» **What to work on**: Only lines containing "선언하세요" belong in the answer, each copied from the entries below.

(Collection entries)
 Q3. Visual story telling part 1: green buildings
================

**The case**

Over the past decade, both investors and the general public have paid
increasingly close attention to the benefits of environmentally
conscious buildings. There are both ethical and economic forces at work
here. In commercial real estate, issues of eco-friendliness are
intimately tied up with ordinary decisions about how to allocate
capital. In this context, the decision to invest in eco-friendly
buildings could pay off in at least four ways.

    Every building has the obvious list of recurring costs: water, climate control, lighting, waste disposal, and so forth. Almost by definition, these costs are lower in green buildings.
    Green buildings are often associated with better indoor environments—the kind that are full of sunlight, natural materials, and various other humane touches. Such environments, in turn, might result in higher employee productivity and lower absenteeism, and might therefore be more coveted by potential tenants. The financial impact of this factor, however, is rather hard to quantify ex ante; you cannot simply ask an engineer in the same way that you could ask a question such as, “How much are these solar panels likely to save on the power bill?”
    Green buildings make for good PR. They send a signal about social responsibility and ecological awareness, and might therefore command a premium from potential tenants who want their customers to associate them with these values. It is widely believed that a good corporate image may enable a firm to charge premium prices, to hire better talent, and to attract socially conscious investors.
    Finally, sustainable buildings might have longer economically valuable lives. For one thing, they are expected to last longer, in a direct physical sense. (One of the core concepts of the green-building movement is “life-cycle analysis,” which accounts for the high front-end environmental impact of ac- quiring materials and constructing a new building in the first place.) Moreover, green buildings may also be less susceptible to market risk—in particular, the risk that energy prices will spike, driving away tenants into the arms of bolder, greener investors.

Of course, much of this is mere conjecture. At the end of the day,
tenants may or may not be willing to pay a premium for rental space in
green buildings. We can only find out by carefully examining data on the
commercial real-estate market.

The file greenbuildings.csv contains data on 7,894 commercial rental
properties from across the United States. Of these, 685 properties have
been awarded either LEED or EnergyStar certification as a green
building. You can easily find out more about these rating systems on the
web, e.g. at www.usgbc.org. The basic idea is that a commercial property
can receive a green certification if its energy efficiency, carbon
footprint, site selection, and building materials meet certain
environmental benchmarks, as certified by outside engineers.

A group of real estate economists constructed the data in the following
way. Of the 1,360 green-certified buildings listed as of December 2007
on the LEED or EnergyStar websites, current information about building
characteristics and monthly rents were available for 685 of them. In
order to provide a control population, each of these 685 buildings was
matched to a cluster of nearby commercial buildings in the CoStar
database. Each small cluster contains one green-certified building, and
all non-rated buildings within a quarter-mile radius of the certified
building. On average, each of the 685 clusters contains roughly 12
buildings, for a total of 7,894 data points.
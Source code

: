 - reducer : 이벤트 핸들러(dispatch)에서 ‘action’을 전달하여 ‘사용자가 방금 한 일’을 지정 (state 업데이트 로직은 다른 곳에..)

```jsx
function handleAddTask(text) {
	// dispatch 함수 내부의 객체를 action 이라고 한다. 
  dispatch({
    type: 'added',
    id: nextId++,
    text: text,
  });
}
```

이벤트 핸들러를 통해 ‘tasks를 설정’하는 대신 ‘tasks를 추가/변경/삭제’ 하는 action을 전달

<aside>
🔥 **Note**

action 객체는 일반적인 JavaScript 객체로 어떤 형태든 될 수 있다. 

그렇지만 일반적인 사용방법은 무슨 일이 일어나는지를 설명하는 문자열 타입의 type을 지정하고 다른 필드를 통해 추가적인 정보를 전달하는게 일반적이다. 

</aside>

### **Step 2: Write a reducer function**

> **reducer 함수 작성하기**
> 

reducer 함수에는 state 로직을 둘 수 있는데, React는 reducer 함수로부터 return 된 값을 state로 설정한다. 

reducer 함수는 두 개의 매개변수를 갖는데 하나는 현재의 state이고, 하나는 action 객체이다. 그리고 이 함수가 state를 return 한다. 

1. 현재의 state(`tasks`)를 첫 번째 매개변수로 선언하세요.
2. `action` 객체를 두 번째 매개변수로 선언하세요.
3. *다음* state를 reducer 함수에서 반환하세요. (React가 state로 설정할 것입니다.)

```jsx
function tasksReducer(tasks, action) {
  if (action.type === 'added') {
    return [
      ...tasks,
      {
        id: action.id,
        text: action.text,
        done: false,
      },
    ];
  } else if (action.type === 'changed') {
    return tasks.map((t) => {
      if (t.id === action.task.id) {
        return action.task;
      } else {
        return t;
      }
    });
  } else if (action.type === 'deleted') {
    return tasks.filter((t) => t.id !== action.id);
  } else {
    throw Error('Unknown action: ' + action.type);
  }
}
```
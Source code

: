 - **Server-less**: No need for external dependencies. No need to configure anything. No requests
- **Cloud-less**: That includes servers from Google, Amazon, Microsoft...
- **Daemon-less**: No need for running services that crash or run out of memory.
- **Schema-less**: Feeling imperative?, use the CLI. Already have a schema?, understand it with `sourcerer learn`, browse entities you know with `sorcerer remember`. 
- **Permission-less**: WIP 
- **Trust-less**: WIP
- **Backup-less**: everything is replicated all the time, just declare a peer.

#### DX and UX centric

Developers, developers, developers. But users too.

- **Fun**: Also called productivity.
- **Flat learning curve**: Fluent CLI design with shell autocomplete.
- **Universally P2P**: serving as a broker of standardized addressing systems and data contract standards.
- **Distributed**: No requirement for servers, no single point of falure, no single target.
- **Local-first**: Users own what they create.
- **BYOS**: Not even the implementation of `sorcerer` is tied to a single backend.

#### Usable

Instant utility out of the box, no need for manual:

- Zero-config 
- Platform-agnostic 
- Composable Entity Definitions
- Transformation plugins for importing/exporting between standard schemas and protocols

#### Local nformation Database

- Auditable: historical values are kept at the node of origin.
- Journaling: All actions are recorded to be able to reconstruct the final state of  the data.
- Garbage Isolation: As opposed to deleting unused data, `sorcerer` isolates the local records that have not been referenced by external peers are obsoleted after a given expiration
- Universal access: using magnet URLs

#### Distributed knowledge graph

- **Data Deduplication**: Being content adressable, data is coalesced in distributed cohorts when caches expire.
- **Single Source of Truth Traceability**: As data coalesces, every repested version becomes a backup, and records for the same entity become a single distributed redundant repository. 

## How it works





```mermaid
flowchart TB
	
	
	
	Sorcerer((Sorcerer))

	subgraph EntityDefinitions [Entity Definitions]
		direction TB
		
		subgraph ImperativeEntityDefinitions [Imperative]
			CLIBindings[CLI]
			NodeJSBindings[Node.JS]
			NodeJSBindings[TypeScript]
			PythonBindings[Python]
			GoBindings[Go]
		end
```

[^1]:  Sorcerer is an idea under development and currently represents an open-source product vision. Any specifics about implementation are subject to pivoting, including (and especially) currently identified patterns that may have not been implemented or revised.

» **Reply to the task**:
1. 현재의 state(`tasks`)를 첫 번째 매개변수로 선언하세요.
2. `action` 객체를 두 번째 매개변수로 선언하세요.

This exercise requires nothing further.